La Vendée accueille le premier site de production industrielle d'hydrogène vert. Cette première inédite est le fruit du travail commun de Lhyfe, du Département de la Vendée, du Syndicat d'énergie et d'équipement de la Vendée (SYDEV) et de la Sem départementale Vendée Énergie, dont les éoliennes sont raccordées en direct à l'électrolyseur de Lhyfe pour la production d'hydrogène vert.

Pour accompagner le développement et la construction du site de production de Lhyfe, le SYDEV et la Sem départementale Vendée Énergie ont osé investir 2 millions d'euros lors de sa première levée de fonds.

En parallèle, afin de déployer les usages de cette énergie d'avenir, le département de la Vendée soutient les collectivités locales dans l'acquisition de véhicules à hydrogène à hauteur de 80 000 € et participe au financement de stations multi-énergies, distribuant de l'hydrogène vert, de l'électricité renouvelable et du bioGNV produit localement, à hauteur de 375 k€ par station.

Outre le succès de cette production industrielle d'hydrogène vert au monde, la Vendée, pionnière et ambassadrice des énergies renouvelables, se démarque, car elle a concrétisé le premier écosystème départemental de production, de distribution et de consommation d'hydrogène vert renouvelable.

Lorsque la planification écologique nationale sera réalisée, il faudra donc relier les trajectoires de planification : que les trajectoires locales soient sur un schéma en phase avec l'objectif national et que les trajectoires nationales intègrent bien les réalités locales. Cela implique un dialogue régulier pour permettre cet ajustement du système entre logique descendante et remontées ascendantes.

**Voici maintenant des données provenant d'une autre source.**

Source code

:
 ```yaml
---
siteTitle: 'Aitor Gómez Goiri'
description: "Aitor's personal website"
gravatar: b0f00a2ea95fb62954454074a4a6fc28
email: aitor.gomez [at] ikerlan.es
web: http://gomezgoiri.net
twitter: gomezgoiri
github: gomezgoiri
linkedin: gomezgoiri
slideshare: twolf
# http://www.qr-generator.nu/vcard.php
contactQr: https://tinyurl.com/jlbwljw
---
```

Pour préparer cette territorialisation, des COP régionales266(*), visent à définir au sein d'une région les leviers d'actions permettant d'atteindre les objectifs nationaux de réduction de GES et de protection de la biodiversité.

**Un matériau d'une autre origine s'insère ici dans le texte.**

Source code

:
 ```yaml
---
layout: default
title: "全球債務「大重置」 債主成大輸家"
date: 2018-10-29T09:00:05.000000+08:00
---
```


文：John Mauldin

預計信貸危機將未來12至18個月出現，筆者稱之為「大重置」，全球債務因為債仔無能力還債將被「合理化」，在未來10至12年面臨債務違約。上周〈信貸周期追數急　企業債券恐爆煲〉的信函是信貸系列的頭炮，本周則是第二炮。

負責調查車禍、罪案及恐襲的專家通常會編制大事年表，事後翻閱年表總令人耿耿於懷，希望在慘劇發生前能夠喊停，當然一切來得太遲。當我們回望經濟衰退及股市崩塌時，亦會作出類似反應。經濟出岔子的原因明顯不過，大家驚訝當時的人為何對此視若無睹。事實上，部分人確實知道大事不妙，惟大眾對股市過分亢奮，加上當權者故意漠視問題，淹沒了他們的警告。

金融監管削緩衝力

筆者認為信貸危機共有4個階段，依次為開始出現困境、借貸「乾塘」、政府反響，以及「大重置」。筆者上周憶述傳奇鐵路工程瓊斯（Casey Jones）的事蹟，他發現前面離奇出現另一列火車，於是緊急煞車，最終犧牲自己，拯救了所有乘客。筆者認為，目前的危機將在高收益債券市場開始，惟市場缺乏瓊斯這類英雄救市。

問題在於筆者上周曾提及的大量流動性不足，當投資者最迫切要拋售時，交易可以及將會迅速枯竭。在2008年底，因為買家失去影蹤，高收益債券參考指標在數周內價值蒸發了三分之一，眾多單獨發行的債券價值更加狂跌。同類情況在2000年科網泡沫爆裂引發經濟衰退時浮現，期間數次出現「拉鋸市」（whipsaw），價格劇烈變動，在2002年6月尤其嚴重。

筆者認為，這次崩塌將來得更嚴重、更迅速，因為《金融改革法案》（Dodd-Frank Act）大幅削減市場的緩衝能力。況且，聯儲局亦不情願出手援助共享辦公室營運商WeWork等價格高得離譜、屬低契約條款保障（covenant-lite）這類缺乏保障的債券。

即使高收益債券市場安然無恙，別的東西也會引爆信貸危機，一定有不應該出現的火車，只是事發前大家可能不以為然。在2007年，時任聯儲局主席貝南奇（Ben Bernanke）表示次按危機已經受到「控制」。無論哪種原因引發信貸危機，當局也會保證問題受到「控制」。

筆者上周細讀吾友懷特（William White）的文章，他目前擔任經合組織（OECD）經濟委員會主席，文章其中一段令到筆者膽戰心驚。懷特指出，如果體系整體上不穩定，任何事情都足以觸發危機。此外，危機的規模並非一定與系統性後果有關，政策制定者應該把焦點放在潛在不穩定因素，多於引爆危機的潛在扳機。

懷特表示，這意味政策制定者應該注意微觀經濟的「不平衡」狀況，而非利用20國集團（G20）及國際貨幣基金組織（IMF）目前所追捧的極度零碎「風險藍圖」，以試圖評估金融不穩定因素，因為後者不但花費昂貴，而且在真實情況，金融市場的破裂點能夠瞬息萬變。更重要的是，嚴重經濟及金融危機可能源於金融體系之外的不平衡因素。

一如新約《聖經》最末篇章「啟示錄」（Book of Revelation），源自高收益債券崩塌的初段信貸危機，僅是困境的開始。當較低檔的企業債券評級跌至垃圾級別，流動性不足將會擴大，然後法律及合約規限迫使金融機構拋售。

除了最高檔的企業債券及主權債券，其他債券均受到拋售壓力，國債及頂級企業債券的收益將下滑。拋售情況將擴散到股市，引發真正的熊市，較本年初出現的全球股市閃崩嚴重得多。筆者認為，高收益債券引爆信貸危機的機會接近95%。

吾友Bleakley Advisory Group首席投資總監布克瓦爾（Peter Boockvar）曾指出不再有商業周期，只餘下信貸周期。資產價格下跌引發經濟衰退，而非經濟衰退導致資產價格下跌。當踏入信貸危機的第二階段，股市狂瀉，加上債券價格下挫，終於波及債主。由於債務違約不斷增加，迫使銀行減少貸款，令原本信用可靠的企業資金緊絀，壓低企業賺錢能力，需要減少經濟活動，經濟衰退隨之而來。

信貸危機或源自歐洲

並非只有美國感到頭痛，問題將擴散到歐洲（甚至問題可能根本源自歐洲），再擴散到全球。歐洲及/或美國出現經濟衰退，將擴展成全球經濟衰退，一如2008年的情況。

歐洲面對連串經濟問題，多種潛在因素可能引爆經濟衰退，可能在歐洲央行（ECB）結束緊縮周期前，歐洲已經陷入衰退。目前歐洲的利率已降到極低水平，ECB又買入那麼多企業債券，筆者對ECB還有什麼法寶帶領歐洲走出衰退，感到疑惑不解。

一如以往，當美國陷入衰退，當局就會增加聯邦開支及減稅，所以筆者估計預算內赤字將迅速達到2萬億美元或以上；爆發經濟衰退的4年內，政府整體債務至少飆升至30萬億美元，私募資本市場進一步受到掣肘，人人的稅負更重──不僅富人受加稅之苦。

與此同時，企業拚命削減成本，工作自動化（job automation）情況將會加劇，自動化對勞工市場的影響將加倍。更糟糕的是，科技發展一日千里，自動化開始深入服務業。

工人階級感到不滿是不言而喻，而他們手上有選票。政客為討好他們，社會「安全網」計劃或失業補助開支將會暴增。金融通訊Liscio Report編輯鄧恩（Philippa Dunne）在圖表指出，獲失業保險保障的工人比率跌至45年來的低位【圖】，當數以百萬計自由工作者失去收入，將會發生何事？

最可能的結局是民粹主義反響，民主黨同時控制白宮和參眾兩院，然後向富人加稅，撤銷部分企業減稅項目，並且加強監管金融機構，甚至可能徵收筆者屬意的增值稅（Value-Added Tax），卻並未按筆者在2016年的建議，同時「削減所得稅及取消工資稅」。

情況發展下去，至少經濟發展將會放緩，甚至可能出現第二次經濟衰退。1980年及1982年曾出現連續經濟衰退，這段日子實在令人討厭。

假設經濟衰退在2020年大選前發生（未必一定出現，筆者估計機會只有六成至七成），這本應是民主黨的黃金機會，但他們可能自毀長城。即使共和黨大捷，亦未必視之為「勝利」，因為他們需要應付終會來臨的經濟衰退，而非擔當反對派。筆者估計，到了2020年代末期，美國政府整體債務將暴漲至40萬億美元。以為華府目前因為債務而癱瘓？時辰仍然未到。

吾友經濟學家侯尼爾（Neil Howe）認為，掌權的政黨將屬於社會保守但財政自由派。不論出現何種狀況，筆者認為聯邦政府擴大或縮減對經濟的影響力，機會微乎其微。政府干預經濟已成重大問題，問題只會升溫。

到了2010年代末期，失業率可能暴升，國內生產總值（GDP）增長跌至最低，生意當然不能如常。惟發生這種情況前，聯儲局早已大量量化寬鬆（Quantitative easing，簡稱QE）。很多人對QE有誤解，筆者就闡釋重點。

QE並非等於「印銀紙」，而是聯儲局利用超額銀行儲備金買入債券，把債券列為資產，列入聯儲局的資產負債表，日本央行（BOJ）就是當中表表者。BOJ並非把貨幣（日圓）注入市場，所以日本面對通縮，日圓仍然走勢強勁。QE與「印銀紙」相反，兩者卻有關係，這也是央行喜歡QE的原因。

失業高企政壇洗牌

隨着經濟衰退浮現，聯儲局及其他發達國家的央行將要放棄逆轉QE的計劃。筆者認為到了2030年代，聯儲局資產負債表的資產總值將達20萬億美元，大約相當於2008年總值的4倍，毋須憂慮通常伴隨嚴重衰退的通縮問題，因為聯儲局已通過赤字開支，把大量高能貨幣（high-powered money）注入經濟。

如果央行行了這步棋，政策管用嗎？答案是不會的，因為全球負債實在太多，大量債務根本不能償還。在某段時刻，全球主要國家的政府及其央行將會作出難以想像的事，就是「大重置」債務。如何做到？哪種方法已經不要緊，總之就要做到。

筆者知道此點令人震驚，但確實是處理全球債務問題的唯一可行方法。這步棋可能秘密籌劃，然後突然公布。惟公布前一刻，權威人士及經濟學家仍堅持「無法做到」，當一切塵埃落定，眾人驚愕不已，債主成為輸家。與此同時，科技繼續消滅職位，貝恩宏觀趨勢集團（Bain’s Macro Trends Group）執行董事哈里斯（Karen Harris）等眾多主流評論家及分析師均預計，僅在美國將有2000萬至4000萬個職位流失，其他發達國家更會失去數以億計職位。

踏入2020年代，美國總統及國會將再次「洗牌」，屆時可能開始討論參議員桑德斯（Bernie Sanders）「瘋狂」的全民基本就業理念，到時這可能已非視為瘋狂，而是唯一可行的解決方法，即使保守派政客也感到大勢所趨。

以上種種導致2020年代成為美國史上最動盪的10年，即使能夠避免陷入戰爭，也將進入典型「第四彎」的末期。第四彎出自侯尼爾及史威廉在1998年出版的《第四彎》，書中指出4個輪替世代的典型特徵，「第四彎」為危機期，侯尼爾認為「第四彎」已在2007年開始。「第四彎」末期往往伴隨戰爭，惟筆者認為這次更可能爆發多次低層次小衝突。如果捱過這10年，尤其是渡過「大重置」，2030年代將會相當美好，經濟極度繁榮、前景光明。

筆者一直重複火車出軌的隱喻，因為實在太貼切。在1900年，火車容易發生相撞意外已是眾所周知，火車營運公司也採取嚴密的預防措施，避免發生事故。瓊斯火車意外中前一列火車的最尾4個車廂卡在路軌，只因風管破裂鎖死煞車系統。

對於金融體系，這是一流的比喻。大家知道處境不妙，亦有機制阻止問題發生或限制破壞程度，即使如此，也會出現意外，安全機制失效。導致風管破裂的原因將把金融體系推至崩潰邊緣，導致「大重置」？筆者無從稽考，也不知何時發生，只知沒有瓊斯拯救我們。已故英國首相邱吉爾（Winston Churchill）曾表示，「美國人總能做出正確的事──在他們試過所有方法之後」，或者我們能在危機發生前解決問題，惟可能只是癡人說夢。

Le Shift Project a présenté, pour sa part, en octobre 2022, un plan de résilience des territoires qui s'appuie notamment sur la territorialisation des actions climatiques et leur différenciation.

L'I4CE insiste également sur la mise en oeuvre locale de l'adaptation climatique : « les territoires qui ont su dédier des moyens au développement, à l'appropriation des connaissances, à l'animation de réflexions prospectives et à la mise en débat des options d'adaptation sont aussi ceux qui semblent les plus avancés dans l'intégration de cet enjeu. On retrouve parmi ces démarches des initiatives régionales comme celle de la Nouvelle Aquitaine avec le portage de la démarche AcclimaTerra qui a produit deux rapports de synthèse sur les changements climatiques dans la Région et l'adoption de la feuille de route régionale Néoterra en cours de déclinaison opérationnelle »267(*). Ces dynamiques locales sont ainsi résumées :

Enfin, le rapport 2023 du Haut-conseil pour le climat recommande : « d'intégrer les caractéristiques territoriales des conséquences du changement climatique aux analyses coût-bénéfice, et rehausser les niveaux de protection. Le calibrage des infrastructures, les documents de prévention et d'aménagement doivent en tenir compte et les événements de référence revus ».

Dans son rapport 2024, il pointe le fait que : « les prescriptions relatives au contenu des PCAET en matière d'adaptation sont relativement faibles et souvent pénalisées par l'enchevêtrement de documents de planification de la démarche air-énergie-climat prévus par le code de l'urbanisme ou le code de l'environnement dans lesquels la politique d'adaptation doit s'insérer et par l'insuffisance d'articulation des stratégies d'adaptation entre les niveaux locaux et national et le manque de financement explicite ».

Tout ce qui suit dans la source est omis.